• _Provided records_:
+++

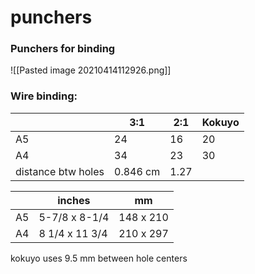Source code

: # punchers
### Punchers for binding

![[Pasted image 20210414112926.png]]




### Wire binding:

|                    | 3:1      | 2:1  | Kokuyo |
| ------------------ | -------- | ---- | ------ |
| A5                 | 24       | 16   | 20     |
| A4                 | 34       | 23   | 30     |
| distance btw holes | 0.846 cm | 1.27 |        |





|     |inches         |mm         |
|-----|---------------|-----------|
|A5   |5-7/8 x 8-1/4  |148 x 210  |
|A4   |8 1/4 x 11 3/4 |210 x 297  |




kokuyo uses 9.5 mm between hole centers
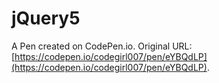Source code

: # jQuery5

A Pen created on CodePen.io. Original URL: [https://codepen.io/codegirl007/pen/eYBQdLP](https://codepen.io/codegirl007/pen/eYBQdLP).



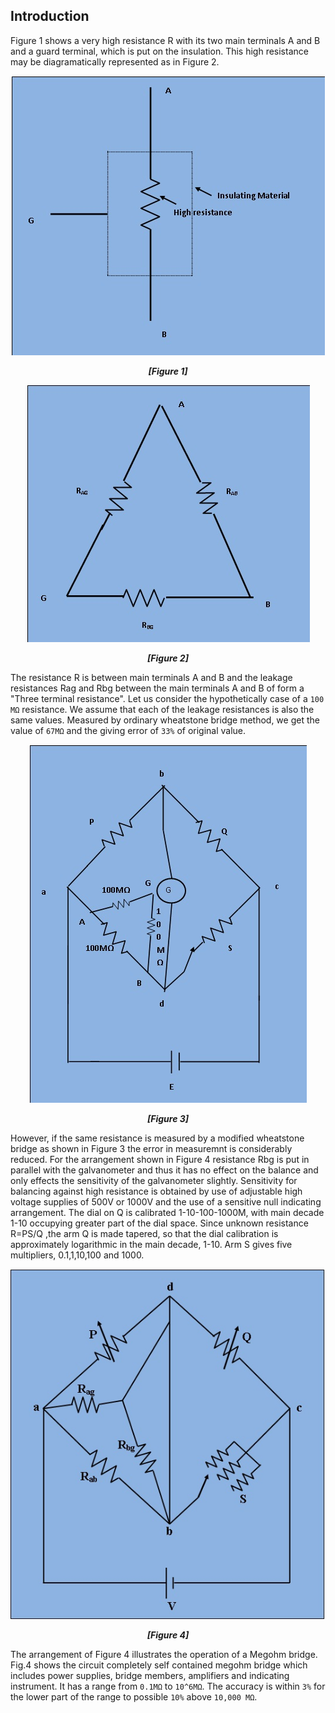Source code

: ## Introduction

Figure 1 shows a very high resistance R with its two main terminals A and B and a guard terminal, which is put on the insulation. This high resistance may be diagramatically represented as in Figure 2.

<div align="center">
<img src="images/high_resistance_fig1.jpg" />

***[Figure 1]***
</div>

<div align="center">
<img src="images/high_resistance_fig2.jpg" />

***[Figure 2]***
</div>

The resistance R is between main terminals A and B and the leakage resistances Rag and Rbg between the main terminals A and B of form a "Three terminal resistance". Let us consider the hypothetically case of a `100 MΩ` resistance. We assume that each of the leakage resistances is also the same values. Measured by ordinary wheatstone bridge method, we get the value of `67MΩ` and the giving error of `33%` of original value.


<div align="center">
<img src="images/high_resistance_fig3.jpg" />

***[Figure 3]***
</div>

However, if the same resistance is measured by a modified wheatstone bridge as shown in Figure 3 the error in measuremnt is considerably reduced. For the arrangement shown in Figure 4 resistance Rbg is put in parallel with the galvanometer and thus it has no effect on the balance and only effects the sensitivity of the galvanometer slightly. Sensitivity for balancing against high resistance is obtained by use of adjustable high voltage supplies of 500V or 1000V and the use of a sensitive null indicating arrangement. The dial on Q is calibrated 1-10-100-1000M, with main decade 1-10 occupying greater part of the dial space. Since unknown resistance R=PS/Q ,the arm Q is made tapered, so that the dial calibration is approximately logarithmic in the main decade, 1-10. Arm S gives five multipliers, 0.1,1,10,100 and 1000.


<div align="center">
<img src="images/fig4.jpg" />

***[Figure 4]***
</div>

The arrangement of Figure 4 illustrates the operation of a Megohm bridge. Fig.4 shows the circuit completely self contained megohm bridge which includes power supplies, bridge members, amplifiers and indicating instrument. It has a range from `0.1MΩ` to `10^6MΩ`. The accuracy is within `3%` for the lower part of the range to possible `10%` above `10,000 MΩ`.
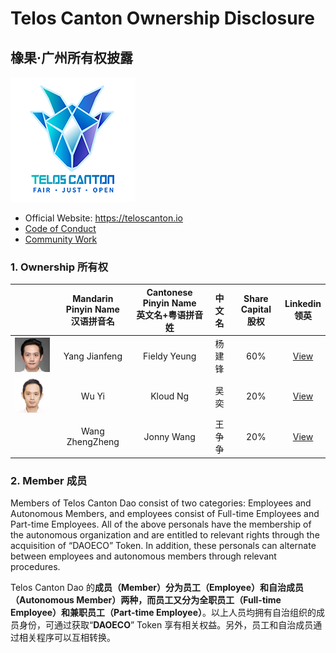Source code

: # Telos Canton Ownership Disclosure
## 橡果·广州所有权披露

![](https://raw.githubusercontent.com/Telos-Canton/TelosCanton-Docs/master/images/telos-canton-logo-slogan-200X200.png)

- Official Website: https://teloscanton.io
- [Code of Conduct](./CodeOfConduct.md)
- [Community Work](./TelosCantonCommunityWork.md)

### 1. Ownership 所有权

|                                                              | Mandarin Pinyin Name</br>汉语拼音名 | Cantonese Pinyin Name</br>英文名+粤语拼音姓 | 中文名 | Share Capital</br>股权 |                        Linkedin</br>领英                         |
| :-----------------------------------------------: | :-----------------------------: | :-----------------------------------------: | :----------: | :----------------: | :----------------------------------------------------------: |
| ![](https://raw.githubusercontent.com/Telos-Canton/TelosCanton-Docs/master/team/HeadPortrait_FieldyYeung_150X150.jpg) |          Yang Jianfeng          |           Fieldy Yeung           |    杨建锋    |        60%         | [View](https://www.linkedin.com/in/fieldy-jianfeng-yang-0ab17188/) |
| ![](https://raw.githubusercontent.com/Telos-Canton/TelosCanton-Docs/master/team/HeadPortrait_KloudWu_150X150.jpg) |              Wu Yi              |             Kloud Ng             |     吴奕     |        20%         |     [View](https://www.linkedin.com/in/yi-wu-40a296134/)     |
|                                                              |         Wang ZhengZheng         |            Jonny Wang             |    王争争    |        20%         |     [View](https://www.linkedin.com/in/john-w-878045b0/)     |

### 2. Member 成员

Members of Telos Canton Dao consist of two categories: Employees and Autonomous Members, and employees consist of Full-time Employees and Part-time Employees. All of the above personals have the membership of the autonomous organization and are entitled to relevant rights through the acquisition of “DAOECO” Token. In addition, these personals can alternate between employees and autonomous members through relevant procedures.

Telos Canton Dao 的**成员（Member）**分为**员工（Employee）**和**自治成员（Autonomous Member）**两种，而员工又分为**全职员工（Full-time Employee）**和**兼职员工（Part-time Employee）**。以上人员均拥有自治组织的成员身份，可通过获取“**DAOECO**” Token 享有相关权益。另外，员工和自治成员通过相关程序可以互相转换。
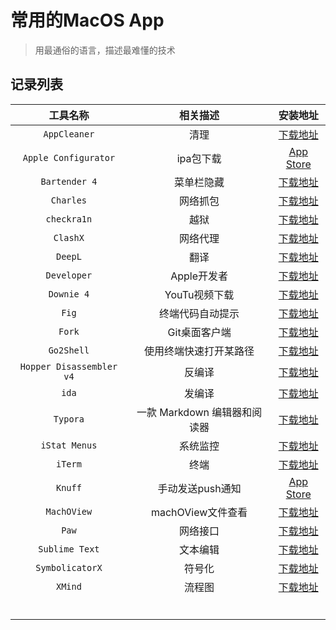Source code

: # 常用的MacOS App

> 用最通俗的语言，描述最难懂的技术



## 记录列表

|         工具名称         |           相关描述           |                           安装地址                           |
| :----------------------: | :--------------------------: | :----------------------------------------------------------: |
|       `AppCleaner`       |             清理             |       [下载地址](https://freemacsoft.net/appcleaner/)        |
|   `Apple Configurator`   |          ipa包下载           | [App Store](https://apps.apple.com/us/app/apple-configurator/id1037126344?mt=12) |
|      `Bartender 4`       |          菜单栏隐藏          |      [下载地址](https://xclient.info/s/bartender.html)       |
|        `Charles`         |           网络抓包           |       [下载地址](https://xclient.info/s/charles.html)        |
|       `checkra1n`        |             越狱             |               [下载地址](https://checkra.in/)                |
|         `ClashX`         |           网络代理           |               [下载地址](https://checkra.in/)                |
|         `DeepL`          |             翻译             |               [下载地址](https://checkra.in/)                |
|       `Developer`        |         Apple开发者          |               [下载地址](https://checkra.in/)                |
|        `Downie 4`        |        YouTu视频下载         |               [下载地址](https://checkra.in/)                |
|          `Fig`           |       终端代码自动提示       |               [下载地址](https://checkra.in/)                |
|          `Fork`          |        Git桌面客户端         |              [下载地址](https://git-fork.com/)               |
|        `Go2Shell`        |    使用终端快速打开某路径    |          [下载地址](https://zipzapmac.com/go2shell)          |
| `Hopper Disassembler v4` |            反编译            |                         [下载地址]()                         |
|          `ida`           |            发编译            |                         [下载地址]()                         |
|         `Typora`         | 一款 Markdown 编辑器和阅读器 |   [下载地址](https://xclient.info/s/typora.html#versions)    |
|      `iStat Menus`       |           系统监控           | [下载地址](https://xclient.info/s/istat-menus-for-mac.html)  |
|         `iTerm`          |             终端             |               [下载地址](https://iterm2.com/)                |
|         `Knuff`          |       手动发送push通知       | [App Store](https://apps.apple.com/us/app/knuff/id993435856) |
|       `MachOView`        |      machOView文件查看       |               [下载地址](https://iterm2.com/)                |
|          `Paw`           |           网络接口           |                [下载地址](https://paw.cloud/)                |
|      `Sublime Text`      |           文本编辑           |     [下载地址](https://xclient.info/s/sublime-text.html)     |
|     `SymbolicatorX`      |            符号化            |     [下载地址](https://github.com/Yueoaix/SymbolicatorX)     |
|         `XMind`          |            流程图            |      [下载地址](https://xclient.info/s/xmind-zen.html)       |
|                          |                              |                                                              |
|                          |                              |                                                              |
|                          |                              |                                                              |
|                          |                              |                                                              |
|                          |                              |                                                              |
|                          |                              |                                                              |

+++

• _Task_: Every entry, word for word, should be given again; the pictures are not part of the copy.

• _Task answer_:
Source code

: # punchers
### Punchers for binding

![[Pasted image 20210414112926.png]]




### Wire binding:

|                    | 3:1      | 2:1  | Kokuyo |
| ------------------ | -------- | ---- | ------ |
| A5                 | 24       | 16   | 20     |
| A4                 | 34       | 23   | 30     |
| distance btw holes | 0.846 cm | 1.27 |        |





|     |inches         |mm         |
|-----|---------------|-----------|
|A5   |5-7/8 x 8-1/4  |148 x 210  |
|A4   |8 1/4 x 11 3/4 |210 x 297  |




kokuyo uses 9.5 mm between hole centers
Source code

: # jQuery5

A Pen created on CodePen.io. Original URL: [https://codepen.io/codegirl007/pen/eYBQdLP](https://codepen.io/codegirl007/pen/eYBQdLP).



Source code

: ## Introduction

Figure 1 shows a very high resistance R with its two main terminals A and B and a guard terminal, which is put on the insulation. This high resistance may be diagramatically represented as in Figure 2.

<div align="center">
<img src="images/high_resistance_fig1.jpg" />

***[Figure 1]***
</div>

<div align="center">
<img src="images/high_resistance_fig2.jpg" />

***[Figure 2]***
</div>

The resistance R is between main terminals A and B and the leakage resistances Rag and Rbg between the main terminals A and B of form a "Three terminal resistance". Let us consider the hypothetically case of a `100 MΩ` resistance. We assume that each of the leakage resistances is also the same values. Measured by ordinary wheatstone bridge method, we get the value of `67MΩ` and the giving error of `33%` of original value.


<div align="center">
<img src="images/high_resistance_fig3.jpg" />

***[Figure 3]***
</div>

However, if the same resistance is measured by a modified wheatstone bridge as shown in Figure 3 the error in measuremnt is considerably reduced. For the arrangement shown in Figure 4 resistance Rbg is put in parallel with the galvanometer and thus it has no effect on the balance and only effects the sensitivity of the galvanometer slightly. Sensitivity for balancing against high resistance is obtained by use of adjustable high voltage supplies of 500V or 1000V and the use of a sensitive null indicating arrangement. The dial on Q is calibrated 1-10-100-1000M, with main decade 1-10 occupying greater part of the dial space. Since unknown resistance R=PS/Q ,the arm Q is made tapered, so that the dial calibration is approximately logarithmic in the main decade, 1-10. Arm S gives five multipliers, 0.1,1,10,100 and 1000.


<div align="center">
<img src="images/fig4.jpg" />

***[Figure 4]***
</div>

The arrangement of Figure 4 illustrates the operation of a Megohm bridge. Fig.4 shows the circuit completely self contained megohm bridge which includes power supplies, bridge members, amplifiers and indicating instrument. It has a range from `0.1MΩ` to `10^6MΩ`. The accuracy is within `3%` for the lower part of the range to possible `10%` above `10,000 MΩ`.
Source code

: # Telos Canton Ownership Disclosure
## 橡果·广州所有权披露

![](https://raw.githubusercontent.com/Telos-Canton/TelosCanton-Docs/master/images/telos-canton-logo-slogan-200X200.png)

- Official Website: https://teloscanton.io
- [Code of Conduct](./CodeOfConduct.md)
- [Community Work](./TelosCantonCommunityWork.md)

### 1. Ownership 所有权

|                                                              | Mandarin Pinyin Name</br>汉语拼音名 | Cantonese Pinyin Name</br>英文名+粤语拼音姓 | 中文名 | Share Capital</br>股权 |                        Linkedin</br>领英                         |
| :-----------------------------------------------: | :-----------------------------: | :-----------------------------------------: | :----------: | :----------------: | :----------------------------------------------------------: |
| ![](https://raw.githubusercontent.com/Telos-Canton/TelosCanton-Docs/master/team/HeadPortrait_FieldyYeung_150X150.jpg) |          Yang Jianfeng          |           Fieldy Yeung           |    杨建锋    |        60%         | [View](https://www.linkedin.com/in/fieldy-jianfeng-yang-0ab17188/) |
| ![](https://raw.githubusercontent.com/Telos-Canton/TelosCanton-Docs/master/team/HeadPortrait_KloudWu_150X150.jpg) |              Wu Yi              |             Kloud Ng             |     吴奕     |        20%         |     [View](https://www.linkedin.com/in/yi-wu-40a296134/)     |
|                                                              |         Wang ZhengZheng         |            Jonny Wang             |    王争争    |        20%         |     [View](https://www.linkedin.com/in/john-w-878045b0/)     |

### 2. Member 成员

Members of Telos Canton Dao consist of two categories: Employees and Autonomous Members, and employees consist of Full-time Employees and Part-time Employees. All of the above personals have the membership of the autonomous organization and are entitled to relevant rights through the acquisition of “DAOECO” Token. In addition, these personals can alternate between employees and autonomous members through relevant procedures.

Telos Canton Dao 的**成员（Member）**分为**员工（Employee）**和**自治成员（Autonomous Member）**两种，而员工又分为**全职员工（Full-time Employee）**和**兼职员工（Part-time Employee）**。以上人员均拥有自治组织的成员身份，可通过获取“**DAOECO**” Token 享有相关权益。另外，员工和自治成员通过相关程序可以互相转换。
Source code

: # 常用的MacOS App

> 用最通俗的语言，描述最难懂的技术



## 记录列表

|         工具名称         |           相关描述           |                           安装地址                           |
| :----------------------: | :--------------------------: | :----------------------------------------------------------: |
|       `AppCleaner`       |             清理             |       [下载地址](https://freemacsoft.net/appcleaner/)        |
|   `Apple Configurator`   |          ipa包下载           | [App Store](https://apps.apple.com/us/app/apple-configurator/id1037126344?mt=12) |
|      `Bartender 4`       |          菜单栏隐藏          |      [下载地址](https://xclient.info/s/bartender.html)       |
|        `Charles`         |           网络抓包           |       [下载地址](https://xclient.info/s/charles.html)        |
|       `checkra1n`        |             越狱             |               [下载地址](https://checkra.in/)                |
|         `ClashX`         |           网络代理           |               [下载地址](https://checkra.in/)                |
|         `DeepL`          |             翻译             |               [下载地址](https://checkra.in/)                |
|       `Developer`        |         Apple开发者          |               [下载地址](https://checkra.in/)                |
|        `Downie 4`        |        YouTu视频下载         |               [下载地址](https://checkra.in/)                |
|          `Fig`           |       终端代码自动提示       |               [下载地址](https://checkra.in/)                |
|          `Fork`          |        Git桌面客户端         |              [下载地址](https://git-fork.com/)               |
|        `Go2Shell`        |    使用终端快速打开某路径    |          [下载地址](https://zipzapmac.com/go2shell)          |
| `Hopper Disassembler v4` |            反编译            |                         [下载地址]()                         |
|          `ida`           |            发编译            |                         [下载地址]()                         |
|         `Typora`         | 一款 Markdown 编辑器和阅读器 |   [下载地址](https://xclient.info/s/typora.html#versions)    |
|      `iStat Menus`       |           系统监控           | [下载地址](https://xclient.info/s/istat-menus-for-mac.html)  |
|         `iTerm`          |             终端             |               [下载地址](https://iterm2.com/)                |
|         `Knuff`          |       手动发送push通知       | [App Store](https://apps.apple.com/us/app/knuff/id993435856) |
|       `MachOView`        |      machOView文件查看       |               [下载地址](https://iterm2.com/)                |
|          `Paw`           |           网络接口           |                [下载地址](https://paw.cloud/)                |
|      `Sublime Text`      |           文本编辑           |     [下载地址](https://xclient.info/s/sublime-text.html)     |
|     `SymbolicatorX`      |            符号化            |     [下载地址](https://github.com/Yueoaix/SymbolicatorX)     |
|         `XMind`          |            流程图            |      [下载地址](https://xclient.info/s/xmind-zen.html)       |
|                          |                              |                                                              |
|                          |                              |                                                              |
|                          |                              |                                                              |
|                          |                              |                                                              |
|                          |                              |                                                              |
|                          |                              |                                                              |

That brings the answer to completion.